DIRECTIONS
Return each entry exactly, omitting nothing.

[Records drawn from a dataset]
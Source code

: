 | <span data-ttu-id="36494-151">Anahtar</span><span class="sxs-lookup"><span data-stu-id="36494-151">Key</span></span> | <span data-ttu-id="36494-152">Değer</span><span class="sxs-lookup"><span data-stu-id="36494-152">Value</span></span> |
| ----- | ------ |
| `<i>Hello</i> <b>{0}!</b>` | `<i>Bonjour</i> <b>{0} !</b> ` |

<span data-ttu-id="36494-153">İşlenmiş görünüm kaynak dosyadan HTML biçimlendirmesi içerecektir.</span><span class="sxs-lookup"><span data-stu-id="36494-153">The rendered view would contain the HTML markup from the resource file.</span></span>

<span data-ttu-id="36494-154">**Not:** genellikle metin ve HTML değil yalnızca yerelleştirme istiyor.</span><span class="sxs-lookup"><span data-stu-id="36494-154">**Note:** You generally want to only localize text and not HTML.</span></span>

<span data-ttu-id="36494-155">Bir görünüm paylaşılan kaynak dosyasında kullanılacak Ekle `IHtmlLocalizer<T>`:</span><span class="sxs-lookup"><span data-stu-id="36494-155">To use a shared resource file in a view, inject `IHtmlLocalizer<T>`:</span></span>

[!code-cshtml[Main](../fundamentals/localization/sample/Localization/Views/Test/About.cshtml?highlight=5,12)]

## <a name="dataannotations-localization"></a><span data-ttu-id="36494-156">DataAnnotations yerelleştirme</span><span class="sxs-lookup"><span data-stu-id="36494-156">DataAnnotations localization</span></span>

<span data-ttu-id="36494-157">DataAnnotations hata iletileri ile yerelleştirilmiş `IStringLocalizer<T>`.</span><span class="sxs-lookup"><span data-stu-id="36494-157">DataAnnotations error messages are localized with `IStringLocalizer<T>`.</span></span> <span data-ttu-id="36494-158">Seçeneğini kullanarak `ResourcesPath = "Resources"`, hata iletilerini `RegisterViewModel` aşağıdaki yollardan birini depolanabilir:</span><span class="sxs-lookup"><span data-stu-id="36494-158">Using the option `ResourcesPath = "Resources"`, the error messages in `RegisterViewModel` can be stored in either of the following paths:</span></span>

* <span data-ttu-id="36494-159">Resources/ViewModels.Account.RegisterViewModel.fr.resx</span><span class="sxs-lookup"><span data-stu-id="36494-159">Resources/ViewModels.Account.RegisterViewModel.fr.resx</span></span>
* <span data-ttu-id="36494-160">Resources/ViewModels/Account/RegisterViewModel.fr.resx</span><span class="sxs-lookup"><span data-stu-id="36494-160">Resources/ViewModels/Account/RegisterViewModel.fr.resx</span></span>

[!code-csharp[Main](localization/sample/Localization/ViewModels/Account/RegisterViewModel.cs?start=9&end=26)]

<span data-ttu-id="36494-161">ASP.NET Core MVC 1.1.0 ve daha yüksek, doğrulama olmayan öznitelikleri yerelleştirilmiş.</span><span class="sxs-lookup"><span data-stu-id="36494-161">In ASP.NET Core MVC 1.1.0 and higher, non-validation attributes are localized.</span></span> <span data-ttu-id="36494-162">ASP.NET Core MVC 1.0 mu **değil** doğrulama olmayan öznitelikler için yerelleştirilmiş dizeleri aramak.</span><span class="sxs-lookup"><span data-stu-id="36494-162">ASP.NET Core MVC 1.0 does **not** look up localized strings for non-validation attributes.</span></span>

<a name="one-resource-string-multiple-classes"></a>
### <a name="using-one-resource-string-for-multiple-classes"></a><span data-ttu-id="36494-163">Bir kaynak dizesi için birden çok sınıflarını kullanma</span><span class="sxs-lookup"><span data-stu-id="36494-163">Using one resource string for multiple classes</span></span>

WRITTEN SOLUTION
Source code

: | <span data-ttu-id="36494-151">Anahtar</span><span class="sxs-lookup"><span data-stu-id="36494-151">Key</span></span> | <span data-ttu-id="36494-152">Değer</span><span class="sxs-lookup"><span data-stu-id="36494-152">Value</span></span> |
| ----- | ------ |
| `<i>Hello</i> <b>{0}!</b>` | `<i>Bonjour</i> <b>{0} !</b> ` |

<span data-ttu-id="36494-153">İşlenmiş görünüm kaynak dosyadan HTML biçimlendirmesi içerecektir.</span><span class="sxs-lookup"><span data-stu-id="36494-153">The rendered view would contain the HTML markup from the resource file.</span></span>

<span data-ttu-id="36494-154">**Not:** genellikle metin ve HTML değil yalnızca yerelleştirme istiyor.</span><span class="sxs-lookup"><span data-stu-id="36494-154">**Note:** You generally want to only localize text and not HTML.</span></span>

<span data-ttu-id="36494-155">Bir görünüm paylaşılan kaynak dosyasında kullanılacak Ekle `IHtmlLocalizer<T>`:</span><span class="sxs-lookup"><span data-stu-id="36494-155">To use a shared resource file in a view, inject `IHtmlLocalizer<T>`:</span></span>

[!code-cshtml[Main](../fundamentals/localization/sample/Localization/Views/Test/About.cshtml?highlight=5,12)]

## <a name="dataannotations-localization"></a><span data-ttu-id="36494-156">DataAnnotations yerelleştirme</span><span class="sxs-lookup"><span data-stu-id="36494-156">DataAnnotations localization</span></span>

<span data-ttu-id="36494-157">DataAnnotations hata iletileri ile yerelleştirilmiş `IStringLocalizer<T>`.</span><span class="sxs-lookup"><span data-stu-id="36494-157">DataAnnotations error messages are localized with `IStringLocalizer<T>`.</span></span> <span data-ttu-id="36494-158">Seçeneğini kullanarak `ResourcesPath = "Resources"`, hata iletilerini `RegisterViewModel` aşağıdaki yollardan birini depolanabilir:</span><span class="sxs-lookup"><span data-stu-id="36494-158">Using the option `ResourcesPath = "Resources"`, the error messages in `RegisterViewModel` can be stored in either of the following paths:</span></span>

* <span data-ttu-id="36494-159">Resources/ViewModels.Account.RegisterViewModel.fr.resx</span><span class="sxs-lookup"><span data-stu-id="36494-159">Resources/ViewModels.Account.RegisterViewModel.fr.resx</span></span>
* <span data-ttu-id="36494-160">Resources/ViewModels/Account/RegisterViewModel.fr.resx</span><span class="sxs-lookup"><span data-stu-id="36494-160">Resources/ViewModels/Account/RegisterViewModel.fr.resx</span></span>

[!code-csharp[Main](localization/sample/Localization/ViewModels/Account/RegisterViewModel.cs?start=9&end=26)]

<span data-ttu-id="36494-161">ASP.NET Core MVC 1.1.0 ve daha yüksek, doğrulama olmayan öznitelikleri yerelleştirilmiş.</span><span class="sxs-lookup"><span data-stu-id="36494-161">In ASP.NET Core MVC 1.1.0 and higher, non-validation attributes are localized.</span></span> <span data-ttu-id="36494-162">ASP.NET Core MVC 1.0 mu **değil** doğrulama olmayan öznitelikler için yerelleştirilmiş dizeleri aramak.</span><span class="sxs-lookup"><span data-stu-id="36494-162">ASP.NET Core MVC 1.0 does **not** look up localized strings for non-validation attributes.</span></span>

<a name="one-resource-string-multiple-classes"></a>
### <a name="using-one-resource-string-for-multiple-classes"></a><span data-ttu-id="36494-163">Bir kaynak dizesi için birden çok sınıflarını kullanma</span><span class="sxs-lookup"><span data-stu-id="36494-163">Using one resource string for multiple classes</span></span>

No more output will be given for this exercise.